- **Data to use**
*** Begin section ***
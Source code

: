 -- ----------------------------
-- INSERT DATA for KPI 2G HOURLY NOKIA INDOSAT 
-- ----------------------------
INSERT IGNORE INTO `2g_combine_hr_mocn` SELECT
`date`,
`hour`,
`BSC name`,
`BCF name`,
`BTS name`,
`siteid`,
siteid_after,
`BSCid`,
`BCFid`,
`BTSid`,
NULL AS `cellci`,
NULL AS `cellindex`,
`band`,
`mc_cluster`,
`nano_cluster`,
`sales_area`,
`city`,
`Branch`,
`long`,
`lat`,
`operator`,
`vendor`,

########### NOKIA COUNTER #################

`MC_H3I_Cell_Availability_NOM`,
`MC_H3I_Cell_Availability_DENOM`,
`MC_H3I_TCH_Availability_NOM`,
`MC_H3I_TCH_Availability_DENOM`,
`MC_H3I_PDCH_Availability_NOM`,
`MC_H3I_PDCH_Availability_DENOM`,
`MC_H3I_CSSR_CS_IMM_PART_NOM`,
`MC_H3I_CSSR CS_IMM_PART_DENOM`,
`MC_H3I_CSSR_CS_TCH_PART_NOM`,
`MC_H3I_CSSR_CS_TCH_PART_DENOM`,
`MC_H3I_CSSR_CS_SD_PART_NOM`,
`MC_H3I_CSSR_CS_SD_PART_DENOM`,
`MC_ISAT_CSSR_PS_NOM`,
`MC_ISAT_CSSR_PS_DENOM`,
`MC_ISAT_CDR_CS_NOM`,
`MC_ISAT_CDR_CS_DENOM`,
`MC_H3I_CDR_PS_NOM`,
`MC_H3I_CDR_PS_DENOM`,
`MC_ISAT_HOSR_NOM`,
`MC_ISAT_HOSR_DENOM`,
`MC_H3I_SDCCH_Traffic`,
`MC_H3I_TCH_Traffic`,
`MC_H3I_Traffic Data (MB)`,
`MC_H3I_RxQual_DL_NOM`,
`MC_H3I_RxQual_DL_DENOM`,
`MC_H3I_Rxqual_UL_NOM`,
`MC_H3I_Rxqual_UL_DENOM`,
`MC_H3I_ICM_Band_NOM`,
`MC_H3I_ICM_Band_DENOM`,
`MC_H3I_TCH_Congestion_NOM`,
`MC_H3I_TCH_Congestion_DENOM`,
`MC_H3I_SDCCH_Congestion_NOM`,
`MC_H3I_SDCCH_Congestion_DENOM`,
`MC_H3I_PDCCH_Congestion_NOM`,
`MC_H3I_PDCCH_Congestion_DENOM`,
*** End section ***
- **Exercise instructions**
Copy the material above, keeping every line exactly as it stands.

- **Exercise answer**
Source code

: -- ----------------------------
-- INSERT DATA for KPI 2G HOURLY NOKIA INDOSAT 
-- ----------------------------
INSERT IGNORE INTO `2g_combine_hr_mocn` SELECT
`date`,
`hour`,
`BSC name`,
`BCF name`,
`BTS name`,
`siteid`,
siteid_after,
`BSCid`,
`BCFid`,
`BTSid`,
NULL AS `cellci`,
NULL AS `cellindex`,
`band`,
`mc_cluster`,
`nano_cluster`,
`sales_area`,
`city`,
`Branch`,
`long`,
`lat`,
`operator`,
`vendor`,

########### NOKIA COUNTER #################

`MC_H3I_Cell_Availability_NOM`,
`MC_H3I_Cell_Availability_DENOM`,
`MC_H3I_TCH_Availability_NOM`,
`MC_H3I_TCH_Availability_DENOM`,
`MC_H3I_PDCH_Availability_NOM`,
`MC_H3I_PDCH_Availability_DENOM`,
`MC_H3I_CSSR_CS_IMM_PART_NOM`,
`MC_H3I_CSSR CS_IMM_PART_DENOM`,
`MC_H3I_CSSR_CS_TCH_PART_NOM`,
`MC_H3I_CSSR_CS_TCH_PART_DENOM`,
`MC_H3I_CSSR_CS_SD_PART_NOM`,
`MC_H3I_CSSR_CS_SD_PART_DENOM`,
`MC_ISAT_CSSR_PS_NOM`,
`MC_ISAT_CSSR_PS_DENOM`,
`MC_ISAT_CDR_CS_NOM`,
`MC_ISAT_CDR_CS_DENOM`,
`MC_H3I_CDR_PS_NOM`,
`MC_H3I_CDR_PS_DENOM`,
`MC_ISAT_HOSR_NOM`,
`MC_ISAT_HOSR_DENOM`,
`MC_H3I_SDCCH_Traffic`,
`MC_H3I_TCH_Traffic`,
`MC_H3I_Traffic Data (MB)`,
`MC_H3I_RxQual_DL_NOM`,
`MC_H3I_RxQual_DL_DENOM`,
`MC_H3I_Rxqual_UL_NOM`,
`MC_H3I_Rxqual_UL_DENOM`,
`MC_H3I_ICM_Band_NOM`,
`MC_H3I_ICM_Band_DENOM`,
`MC_H3I_TCH_Congestion_NOM`,
`MC_H3I_TCH_Congestion_DENOM`,
`MC_H3I_SDCCH_Congestion_NOM`,
`MC_H3I_SDCCH_Congestion_DENOM`,
`MC_H3I_PDCCH_Congestion_NOM`,
`MC_H3I_PDCCH_Congestion_DENOM`,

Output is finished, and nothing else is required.